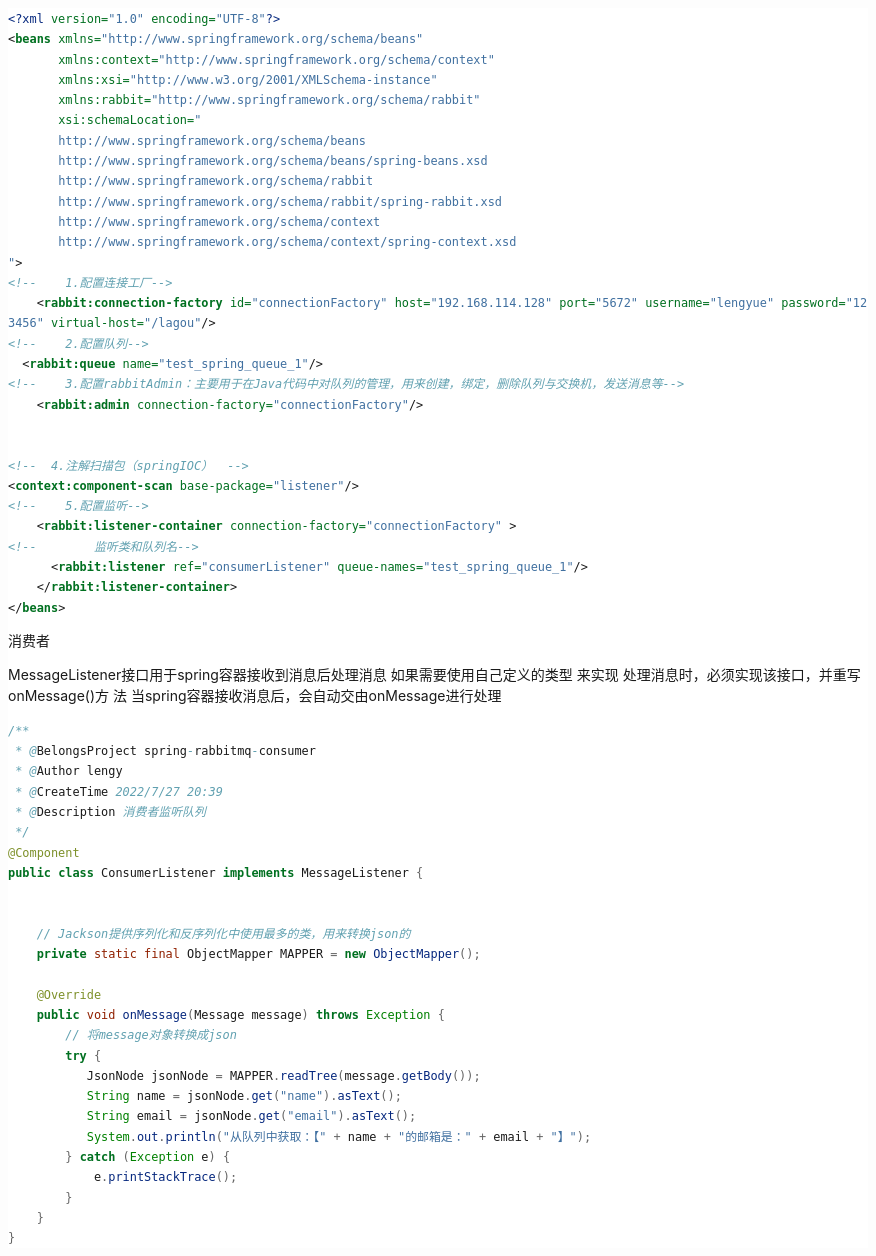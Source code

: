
 ```xml
<?xml version="1.0" encoding="UTF-8"?>
<beans xmlns="http://www.springframework.org/schema/beans"
       xmlns:context="http://www.springframework.org/schema/context"
       xmlns:xsi="http://www.w3.org/2001/XMLSchema-instance"
       xmlns:rabbit="http://www.springframework.org/schema/rabbit"
       xsi:schemaLocation="
       http://www.springframework.org/schema/beans
       http://www.springframework.org/schema/beans/spring-beans.xsd
       http://www.springframework.org/schema/rabbit
       http://www.springframework.org/schema/rabbit/spring-rabbit.xsd
       http://www.springframework.org/schema/context
       http://www.springframework.org/schema/context/spring-context.xsd
">
<!--    1.配置连接工厂-->
    <rabbit:connection-factory id="connectionFactory" host="192.168.114.128" port="5672" username="lengyue" password="123456" virtual-host="/lagou"/>
<!--    2.配置队列-->
  <rabbit:queue name="test_spring_queue_1"/>
<!--    3.配置rabbitAdmin：主要用于在Java代码中对队列的管理，用来创建，绑定，删除队列与交换机，发送消息等-->
    <rabbit:admin connection-factory="connectionFactory"/>


<!--  4.注解扫描包（springIOC）  -->
<context:component-scan base-package="listener"/>
<!--    5.配置监听-->
    <rabbit:listener-container connection-factory="connectionFactory" >
<!--        监听类和队列名-->
      <rabbit:listener ref="consumerListener" queue-names="test_spring_queue_1"/>
    </rabbit:listener-container>
</beans>
```

消费者

MessageListener接口用于spring容器接收到消息后处理消息 如果需要使用自己定义的类型 来实现 处理消息时，必须实现该接口，并重写onMessage()方 法 当spring容器接收消息后，会自动交由onMessage进行处理

```java
/**
 * @BelongsProject spring-rabbitmq-consumer
 * @Author lengy
 * @CreateTime 2022/7/27 20:39
 * @Description 消费者监听队列
 */
@Component
public class ConsumerListener implements MessageListener {


    // Jackson提供序列化和反序列化中使用最多的类，用来转换json的
    private static final ObjectMapper MAPPER = new ObjectMapper();

    @Override
    public void onMessage(Message message) throws Exception {
        // 将message对象转换成json
        try {
           JsonNode jsonNode = MAPPER.readTree(message.getBody());
           String name = jsonNode.get("name").asText();
           String email = jsonNode.get("email").asText();
           System.out.println("从队列中获取：【" + name + "的邮箱是：" + email + "】");
        } catch (Exception e) {
            e.printStackTrace();
        }
    }
}
```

━━━

- What to do -
Reproduce each line of the material that mentions "email".

- Your solution -
           String email = jsonNode.get("email").asText();
           System.out.println("从队列中获取：【" + name + "的邮箱是：" + email + "】");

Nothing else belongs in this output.